DOI: 10.4230/LIPIcs.CCC.2025.21

Reconstruction of Depth 3 Arithmetic Circuits with Top Fan-In 3

Authors: Shubhangi Saraf and Devansh Shringi

Published in: LIPIcs, Volume 339, 40th Computational Complexity Conference (CCC 2025)

Abstract

In this paper, we give the first subexponential (and in fact quasi-polynomial time) reconstruction algorithm for depth 3 circuits of top fan-in 3 (ΣΠΣ(3) circuits) over the fields ℝ and C. Concretely, we show that given blackbox access to an n-variate polynomial f computed by a ΣΠΣ(3) circuit of size s, there is a randomized algorithm that runs in time quasi-poly(n,s) and outputs a generalized ΣΠΣ(3) circuit computing f. The size s includes the bit complexity of coefficients appearing in the circuit. Depth 3 circuits of constant fan-in (ΣΠΣ(k) circuits) and closely related models have been extensively studied in the context of polynomial identity testing (PIT). The study of PIT for these models led to an understanding of the structure of identically zero ΣΠΣ(3) circuits and ΣΠΣ(k) circuits using some very elegant connections to discrete geometry, specifically the Sylvester-Gallai Theorem, and colorful and high dimensional variants of them. Despite a lot of progress on PIT for ΣΠΣ(k) circuits and more recently on PIT for depth 4 circuits of bounded top and bottom fan-in, reconstruction algorithms for ΣΠΣ(k) circuits has proven to be extremely challenging. In this paper, we build upon the structural results for identically zero ΣΠΣ(3) circuits that bound their rank, and prove stronger structural properties of ΣΠΣ(3) circuits (again using connections to discrete geometry). One such result is a bound on the number of codimension 3 subspaces on which a polynomial computed by an ΣΠΣ(3) circuit can vanish on.

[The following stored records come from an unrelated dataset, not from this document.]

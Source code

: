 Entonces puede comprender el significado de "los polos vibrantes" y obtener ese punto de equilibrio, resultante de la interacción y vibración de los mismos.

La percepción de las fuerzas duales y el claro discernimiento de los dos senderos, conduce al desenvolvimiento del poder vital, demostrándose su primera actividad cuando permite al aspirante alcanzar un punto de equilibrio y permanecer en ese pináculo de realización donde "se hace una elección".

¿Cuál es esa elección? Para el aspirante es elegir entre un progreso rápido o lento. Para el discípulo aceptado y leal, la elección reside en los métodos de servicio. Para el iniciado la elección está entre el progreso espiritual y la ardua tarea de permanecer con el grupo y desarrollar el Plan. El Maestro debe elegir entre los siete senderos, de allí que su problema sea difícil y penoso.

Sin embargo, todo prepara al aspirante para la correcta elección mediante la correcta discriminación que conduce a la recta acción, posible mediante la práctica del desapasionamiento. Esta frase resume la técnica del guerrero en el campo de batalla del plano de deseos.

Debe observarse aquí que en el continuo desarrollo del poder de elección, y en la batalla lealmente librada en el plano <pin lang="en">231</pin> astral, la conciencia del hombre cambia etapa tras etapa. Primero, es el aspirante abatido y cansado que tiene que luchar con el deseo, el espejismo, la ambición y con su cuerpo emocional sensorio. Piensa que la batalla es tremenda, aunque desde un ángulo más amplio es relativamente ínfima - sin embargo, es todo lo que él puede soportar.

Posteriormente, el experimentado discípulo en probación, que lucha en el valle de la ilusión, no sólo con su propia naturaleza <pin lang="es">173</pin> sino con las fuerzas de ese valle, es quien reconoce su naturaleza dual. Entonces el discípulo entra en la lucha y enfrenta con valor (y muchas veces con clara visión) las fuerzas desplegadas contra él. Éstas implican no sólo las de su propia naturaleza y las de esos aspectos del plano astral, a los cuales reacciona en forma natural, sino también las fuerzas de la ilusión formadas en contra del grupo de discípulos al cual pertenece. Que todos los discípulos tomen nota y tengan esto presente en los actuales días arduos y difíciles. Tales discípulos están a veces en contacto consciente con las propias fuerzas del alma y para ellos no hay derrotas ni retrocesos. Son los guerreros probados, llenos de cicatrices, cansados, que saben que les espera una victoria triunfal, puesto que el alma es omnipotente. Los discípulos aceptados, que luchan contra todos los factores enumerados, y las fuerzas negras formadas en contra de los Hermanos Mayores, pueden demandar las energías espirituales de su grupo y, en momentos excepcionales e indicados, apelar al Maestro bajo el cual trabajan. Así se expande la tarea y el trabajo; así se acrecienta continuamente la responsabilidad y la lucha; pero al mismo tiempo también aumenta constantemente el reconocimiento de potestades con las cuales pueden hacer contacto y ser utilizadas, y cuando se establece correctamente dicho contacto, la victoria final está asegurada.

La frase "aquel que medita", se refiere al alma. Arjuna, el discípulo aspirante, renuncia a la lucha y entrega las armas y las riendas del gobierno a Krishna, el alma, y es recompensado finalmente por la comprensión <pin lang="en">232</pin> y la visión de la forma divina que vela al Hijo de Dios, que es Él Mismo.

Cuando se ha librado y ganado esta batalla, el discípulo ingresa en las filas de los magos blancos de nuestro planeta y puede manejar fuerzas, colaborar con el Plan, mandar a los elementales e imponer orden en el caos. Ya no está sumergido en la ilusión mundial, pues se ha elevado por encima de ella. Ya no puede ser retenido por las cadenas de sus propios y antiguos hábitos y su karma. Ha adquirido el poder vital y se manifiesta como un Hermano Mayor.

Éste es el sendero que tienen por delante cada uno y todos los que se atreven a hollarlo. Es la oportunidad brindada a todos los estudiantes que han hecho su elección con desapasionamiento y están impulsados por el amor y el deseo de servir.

Armed with the new structural results, we provide the first reconstruction algorithms for ΣΠΣ(3) circuits over ℝ and C. Our work extends the work of [Sinha, CCC 2016] who provided a reconstruction algorithm for ΣΠΣ(2) circuits over ℝ and C as well as the works of [Shpilka, STOC 2007] who provided a reconstruction algorithms for ΣΠΣ(2) circuits in the setting of small finite fields, and [Karnin-Shpilka, CCC 2009] who provided reconstruction algorithms for ΣΠΣ(k) circuits in the setting of small finite fields.

Cite as

Shubhangi Saraf and Devansh Shringi. Reconstruction of Depth 3 Arithmetic Circuits with Top Fan-In 3. In 40th Computational Complexity Conference (CCC 2025). Leibniz International Proceedings in Informatics (LIPIcs), Volume 339, pp. 21:1-21:22, Schloss Dagstuhl – Leibniz-Zentrum für Informatik (2025)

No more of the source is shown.